4. Make the proposal and selection process clear to all participants.

A proposing firm has likely put in more than a week’s effort on your proposal. Be kind — let them know where it goes from here and what the expectations will be (e.g., will there be an additional interview? When will you make a decision?). Defining a clear timeline will be helpful to all.

5. Spend time talking with team members from the prospective firm before they begin their pitch.

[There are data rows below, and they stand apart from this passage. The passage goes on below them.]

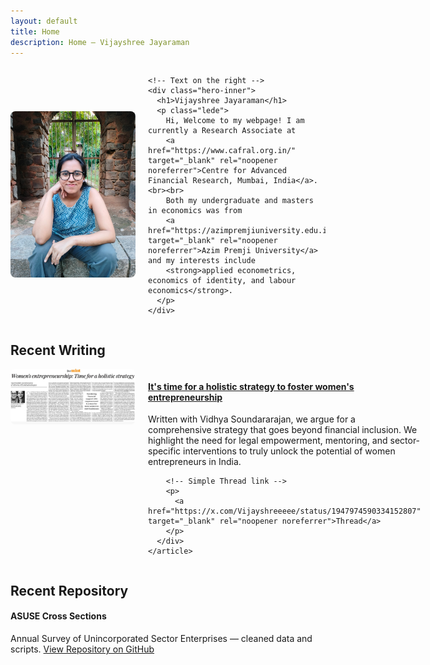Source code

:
 ```yaml
---
layout: default
title: Home
description: Home — Vijayshree Jayaraman
---
```


<div class="container">
  <section class="hero" style="display: flex; align-items: center; gap: 20px;">
    <!-- Image on the left -->
    <div>
      <img src="/assets/images/profile.jpeg" alt="Vijayshree Jayaraman" style="max-width:200px; height:auto; border-radius: 8px;">
    </div>

    <!-- Text on the right -->
    <div class="hero-inner">
      <h1>Vijayshree Jayaraman</h1>
      <p class="lede">
        Hi, Welcome to my webpage! I am currently a Research Associate at 
        <a href="https://www.cafral.org.in/" target="_blank" rel="noopener noreferrer">Centre for Advanced Financial Research, Mumbai, India</a>.<br><br>
        Both my undergraduate and masters in economics was from 
        <a href="https://azimpremjiuniversity.edu.in/" target="_blank" rel="noopener noreferrer">Azim Premji University</a> and my interests include 
        <strong>applied econometrics, economics of identity, and labour economics</strong>.
      </p>
    </div>
  </section>

<section class="section">
  <h2>Recent Writing</h2>
  <div class="card-grid" style="display: flex; gap: 20px; align-items: flex-start;">
    <article class="card" style="flex: 1; display: flex; gap: 20px;">
      <div style="flex-shrink: 0;">
        <img src="/assets/images/article1.jpeg" alt="Article 1 Image" style="max-width:200px; height:auto; border-radius: 8px;">
      </div>
      <div style="flex-grow: 1;">
        <h4>
          <a href="https://www.livemint.com/opinion/online-views/women-entrepreneurship-empowerment-labour-force-participation-economic-census-mudra-yojana-pmjdy-businesswomen-11753091186409.html" target="_blank" rel="noopener noreferrer">
            It's time for a holistic strategy to foster women's entrepreneurship 
          </a>
        </h4>
        <p>
          Written with Vidhya Soundararajan, we argue for a comprehensive strategy that goes beyond financial inclusion. 
          We highlight the need for legal empowerment, mentoring, and sector-specific interventions to truly unlock the 
          potential of women entrepreneurs in India.
        </p>

        <!-- Simple Thread link -->
        <p>
          <a href="https://x.com/Vijayshreeeee/status/1947974590334152807" target="_blank" rel="noopener noreferrer">Thread</a>
        </p>
      </div>
    </article>
  </div>
</section>

  <section class="section">
    <h2>Recent Repository</h2>
    <div class="card-grid">
      <article class="card">
        <h4>ASUSE Cross Sections</h4>
        <p>
          Annual Survey of Unincorporated Sector Enterprises — cleaned data and scripts.  
          <a href="https://github.com/advaitmoharir/ASUSE" target="_blank" rel="noopener noreferrer">View Repository on GitHub</a>
        </p>
      </article>
    </div>
  </section>
</div>
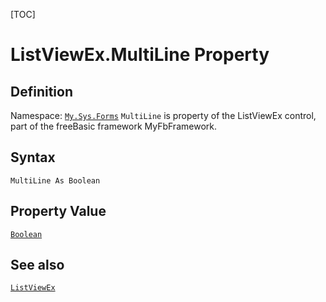[TOC]
# ListViewEx.MultiLine Property

## Definition
Namespace: [`My.Sys.Forms`](My.Sys.Forms.md)
`MultiLine` is property of the ListViewEx control, part of the freeBasic framework MyFbFramework.
## Syntax
```freeBasic
MultiLine As Boolean
```
## Property Value
[`Boolean`]("https://www.freebasic.net/wiki/KeyPgBoolean")
## See also
[`ListViewEx`](ListViewEx.md)
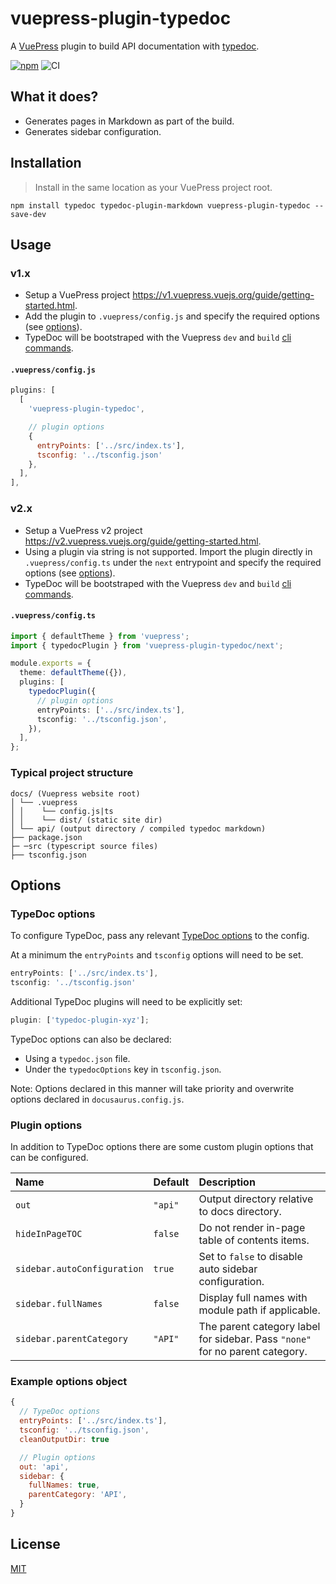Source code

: # vuepress-plugin-typedoc

A [VuePress](https://vuepress.vuejs.org/) plugin to build API documentation with [typedoc](https://github.com/TypeStrong/typedoc).

[![npm](https://img.shields.io/npm/v/vuepress-plugin-typedoc.svg)](https://www.npmjs.com/package/vuepress-plugin-typedoc)
![CI](https://github.com/tgreyuk/typedoc-plugin-markdown/actions/workflows/ci.yml/badge.svg?branch=master)

## What it does?

- Generates pages in Markdown as part of the build.
- Generates sidebar configuration.

## Installation

> Install in the same location as your VuePress project root.

```shell
npm install typedoc typedoc-plugin-markdown vuepress-plugin-typedoc --save-dev
```

## Usage

### v1.x

- Setup a VuePress project https://v1.vuepress.vuejs.org/guide/getting-started.html.
- Add the plugin to `.vuepress/config.js` and specify the required options (see [options](#options)).
- TypeDoc will be bootstraped with the Vuepress `dev` and `build` [cli commands](https://vuepress.vuejs.org/api/cli.html).

#### `.vuepress/config.js`

```js
plugins: [
  [
    'vuepress-plugin-typedoc',

    // plugin options
    {
      entryPoints: ['../src/index.ts'],
      tsconfig: '../tsconfig.json'
    },
  ],
],
```

### v2.x

- Setup a VuePress v2 project https://v2.vuepress.vuejs.org/guide/getting-started.html.
- Using a plugin via string is not supported. Import the plugin directly in `.vuepress/config.ts` under the `next` entrypoint and specify the required options (see [options](#options)).
- TypeDoc will be bootstraped with the Vuepress `dev` and `build` [cli commands](https://v2.vuepress.vuejs.org/reference/cli.html).

#### `.vuepress/config.ts`

```ts
import { defaultTheme } from 'vuepress';
import { typedocPlugin } from 'vuepress-plugin-typedoc/next';

module.exports = {
  theme: defaultTheme({}),
  plugins: [
    typedocPlugin({
      // plugin options
      entryPoints: ['../src/index.ts'],
      tsconfig: '../tsconfig.json',
    }),
  ],
};
```

### Typical project structure

```
docs/ (Vuepress website root)
│ └── .vuepress
│ │    └── config.js|ts
│ │    └── dist/ (static site dir)
│ └── api/ (output directory / compiled typedoc markdown)
├── package.json
├─ ─src (typescript source files)
├── tsconfig.json
```

## Options

### TypeDoc options

To configure TypeDoc, pass any relevant [TypeDoc options](https://typedoc.org/guides/options/) to the config.

At a minimum the `entryPoints` and `tsconfig` options will need to be set.

```js
entryPoints: ['../src/index.ts'],
tsconfig: '../tsconfig.json'
```

Additional TypeDoc plugins will need to be explicitly set:

```js
plugin: ['typedoc-plugin-xyz'];
```

TypeDoc options can also be declared:

- Using a `typedoc.json` file.
- Under the `typedocOptions` key in `tsconfig.json`.

Note: Options declared in this manner will take priority and overwrite options declared in `docusaurus.config.js`.

### Plugin options

In addition to TypeDoc options there are some custom plugin options that can be configured.

| Name                        | Default | Description                                                                  |
| :-------------------------- | :------ | :--------------------------------------------------------------------------- |
| `out`                       | `"api"` | Output directory relative to docs directory.                                 |
| `hideInPageTOC`             | `false` | Do not render in-page table of contents items.                               |
| `sidebar.autoConfiguration` | `true`  | Set to `false` to disable auto sidebar configuration.                        |
| `sidebar.fullNames`         | `false` | Display full names with module path if applicable.                           |
| `sidebar.parentCategory`    | `"API"` | The parent category label for sidebar. Pass `"none"` for no parent category. |

### Example options object

```js
{
  // TypeDoc options
  entryPoints: ['../src/index.ts'],
  tsconfig: '../tsconfig.json',
  cleanOutputDir: true

  // Plugin options
  out: 'api',
  sidebar: {
    fullNames: true,
    parentCategory: 'API',
  }
}
```

## License

[MIT](https://github.com/tgreyuk/typedoc-plugin-markdown/blob/master/packages/vuepress-plugin-typedoc/LICENSE)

Relationships are critical and begin with the proposal process. Invest an extra 30 minutes for a warm meet-and-greet with the proposed team before they jump into their proposal. It helps set the stage for a beautiful relationship, makes for a better proposal and gives you an idea of the people who will be serving you. And remember — it is only 30 minutes of your time, while the firm will have likely spent 12-20 hours pulling your proposal together.

6. Avoid technical difficulties by ensuring your team is up to speed on your virtual meeting software.

Usually, there is an interview process with the audit committee. The virtual environment is made easier by Zoom and other platforms, but it can still be tricky to conduct these interviews smoothly. Consider these tech steps:

  • Don’t assume your audit committee members have used Zoom, Webex or Microsoft Teams before and make sure they have adequate connectivity. If you think there will be issues with everyone using one of these platforms, you may want to set up a telephone call instead.
  • Make sure you understand how to allow the presenting CPAs to share their screens so that accompanying PowerPoints or other presentations can be easily viewed.
  • Use your platform’s Mute All function so that attendees with distracting noises can be silenced.
  • Use the Waiting Room function so that the next firm up does not inadvertently join another firm’s presentation or an audit committee debrief.
  • If you do not have a Zoom account, make sure the presentations do not exceed the time limit for free group calls.

A strong RFP process will help you find the best partner for your organization’s needs. These six tips are a good place to start to set up your nonprofit for a successful and streamlined path to a great CPA firm.